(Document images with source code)
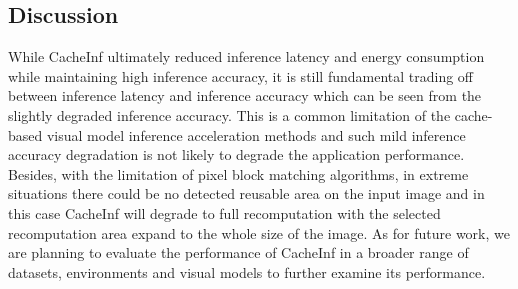 


\subsection{Discussion}
While CacheInf ultimately reduced inference latency and energy consumption while maintaining high inference accuracy, it is still fundamental trading off between inference latency and inference accuracy which can be seen from the slightly degraded inference accuracy.
This is a common limitation of the cache-based visual model inference acceleration methods and such mild inference accuracy degradation is not likely to degrade the application performance.
Besides, with the limitation of pixel block matching algorithms, in extreme situations there could be no detected reusable area on the input image and in this case CacheInf will degrade to full recomputation with the selected recomputation area expand to the whole size of the image.
As for future work, we are planning to evaluate the performance of CacheInf in a broader range of datasets, environments and visual models to further examine its performance.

WHAT YOU SHOULD DO :: Begin at the first line of the records. Print every line through the one containing "While CacheInf ultimately" exactly, but skip the pictures.

YOUR RESPONSE ::
\subsection{Discussion}
While CacheInf ultimately reduced inference latency and energy consumption while maintaining high inference accuracy, it is still fundamental trading off between inference latency and inference accuracy which can be seen from the slightly degraded inference accuracy.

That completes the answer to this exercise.